Every line below that has "local" in it should be copied.

Segment Start: Data listing

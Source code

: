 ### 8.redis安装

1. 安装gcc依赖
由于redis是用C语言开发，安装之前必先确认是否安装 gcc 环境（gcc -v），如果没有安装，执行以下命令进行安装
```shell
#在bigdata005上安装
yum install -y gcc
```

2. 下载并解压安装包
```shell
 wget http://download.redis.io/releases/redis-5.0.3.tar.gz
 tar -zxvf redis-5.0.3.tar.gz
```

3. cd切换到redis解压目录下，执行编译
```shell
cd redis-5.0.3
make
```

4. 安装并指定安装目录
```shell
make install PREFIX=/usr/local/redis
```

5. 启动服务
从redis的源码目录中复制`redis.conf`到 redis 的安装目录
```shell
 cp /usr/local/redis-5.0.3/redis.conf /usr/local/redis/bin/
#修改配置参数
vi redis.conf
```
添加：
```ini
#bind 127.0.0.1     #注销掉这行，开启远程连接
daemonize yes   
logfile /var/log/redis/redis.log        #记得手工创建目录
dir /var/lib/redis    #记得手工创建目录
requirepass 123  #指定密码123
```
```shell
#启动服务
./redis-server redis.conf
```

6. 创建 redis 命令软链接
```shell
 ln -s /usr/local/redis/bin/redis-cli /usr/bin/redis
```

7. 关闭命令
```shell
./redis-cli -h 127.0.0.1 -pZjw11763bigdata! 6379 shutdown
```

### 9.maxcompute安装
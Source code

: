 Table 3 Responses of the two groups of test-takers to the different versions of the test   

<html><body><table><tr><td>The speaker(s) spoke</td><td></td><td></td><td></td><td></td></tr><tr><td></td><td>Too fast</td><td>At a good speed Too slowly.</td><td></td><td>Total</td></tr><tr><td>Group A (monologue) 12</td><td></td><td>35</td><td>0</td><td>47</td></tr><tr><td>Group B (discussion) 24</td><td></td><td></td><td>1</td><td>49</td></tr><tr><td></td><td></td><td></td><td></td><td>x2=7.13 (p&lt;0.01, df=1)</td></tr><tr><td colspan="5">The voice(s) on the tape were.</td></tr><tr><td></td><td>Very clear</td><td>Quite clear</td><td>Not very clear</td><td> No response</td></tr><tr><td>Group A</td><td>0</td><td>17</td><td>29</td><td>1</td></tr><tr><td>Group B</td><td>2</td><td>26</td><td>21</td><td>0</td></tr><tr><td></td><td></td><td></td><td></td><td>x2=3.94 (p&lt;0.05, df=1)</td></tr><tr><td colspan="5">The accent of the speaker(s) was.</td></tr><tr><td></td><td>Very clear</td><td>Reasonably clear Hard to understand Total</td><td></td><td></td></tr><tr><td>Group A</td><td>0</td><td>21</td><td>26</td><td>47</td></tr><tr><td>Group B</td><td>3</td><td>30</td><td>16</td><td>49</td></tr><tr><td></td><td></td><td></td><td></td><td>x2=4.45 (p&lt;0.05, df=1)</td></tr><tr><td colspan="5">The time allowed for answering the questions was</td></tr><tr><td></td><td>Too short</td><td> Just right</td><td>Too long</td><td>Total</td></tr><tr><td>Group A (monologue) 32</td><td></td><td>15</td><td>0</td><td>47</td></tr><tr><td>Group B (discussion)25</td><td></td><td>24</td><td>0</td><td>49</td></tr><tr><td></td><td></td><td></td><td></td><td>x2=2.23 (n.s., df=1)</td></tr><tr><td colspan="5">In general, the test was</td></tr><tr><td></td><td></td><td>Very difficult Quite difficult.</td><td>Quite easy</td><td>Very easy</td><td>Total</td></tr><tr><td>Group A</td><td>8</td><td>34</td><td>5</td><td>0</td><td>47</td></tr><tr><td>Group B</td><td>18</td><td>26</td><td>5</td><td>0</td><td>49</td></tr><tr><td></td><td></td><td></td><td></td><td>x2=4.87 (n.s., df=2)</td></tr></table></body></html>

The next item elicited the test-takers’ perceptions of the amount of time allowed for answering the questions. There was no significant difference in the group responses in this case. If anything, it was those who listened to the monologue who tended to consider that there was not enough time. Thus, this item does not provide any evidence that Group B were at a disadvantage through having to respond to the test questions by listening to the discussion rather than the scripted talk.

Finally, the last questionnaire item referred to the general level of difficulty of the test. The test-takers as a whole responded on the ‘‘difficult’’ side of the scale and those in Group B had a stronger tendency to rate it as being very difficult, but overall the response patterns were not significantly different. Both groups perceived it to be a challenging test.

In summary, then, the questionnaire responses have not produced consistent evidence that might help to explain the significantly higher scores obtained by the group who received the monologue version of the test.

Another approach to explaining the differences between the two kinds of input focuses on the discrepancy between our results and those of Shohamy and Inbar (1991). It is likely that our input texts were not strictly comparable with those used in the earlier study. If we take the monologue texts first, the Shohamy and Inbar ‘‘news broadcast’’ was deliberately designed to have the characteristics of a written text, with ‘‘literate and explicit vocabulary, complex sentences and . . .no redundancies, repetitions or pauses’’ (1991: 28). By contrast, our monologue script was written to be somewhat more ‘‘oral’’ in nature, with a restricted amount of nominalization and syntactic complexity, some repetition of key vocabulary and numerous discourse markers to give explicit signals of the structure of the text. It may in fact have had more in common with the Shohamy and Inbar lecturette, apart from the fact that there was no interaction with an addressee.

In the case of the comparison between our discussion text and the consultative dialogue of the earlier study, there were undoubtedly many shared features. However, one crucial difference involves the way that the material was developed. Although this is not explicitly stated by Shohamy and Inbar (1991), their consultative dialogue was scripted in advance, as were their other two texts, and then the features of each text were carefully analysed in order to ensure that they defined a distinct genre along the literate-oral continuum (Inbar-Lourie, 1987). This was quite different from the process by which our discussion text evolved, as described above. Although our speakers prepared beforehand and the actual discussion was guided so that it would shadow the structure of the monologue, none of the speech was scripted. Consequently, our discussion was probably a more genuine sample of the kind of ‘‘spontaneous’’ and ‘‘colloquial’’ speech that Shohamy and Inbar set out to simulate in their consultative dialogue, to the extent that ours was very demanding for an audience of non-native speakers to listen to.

Segment End: Data listing

Response:
make install PREFIX=/usr/local/redis
 cp /usr/local/redis-5.0.3/redis.conf /usr/local/redis/bin/
 ln -s /usr/local/redis/bin/redis-cli /usr/bin/redis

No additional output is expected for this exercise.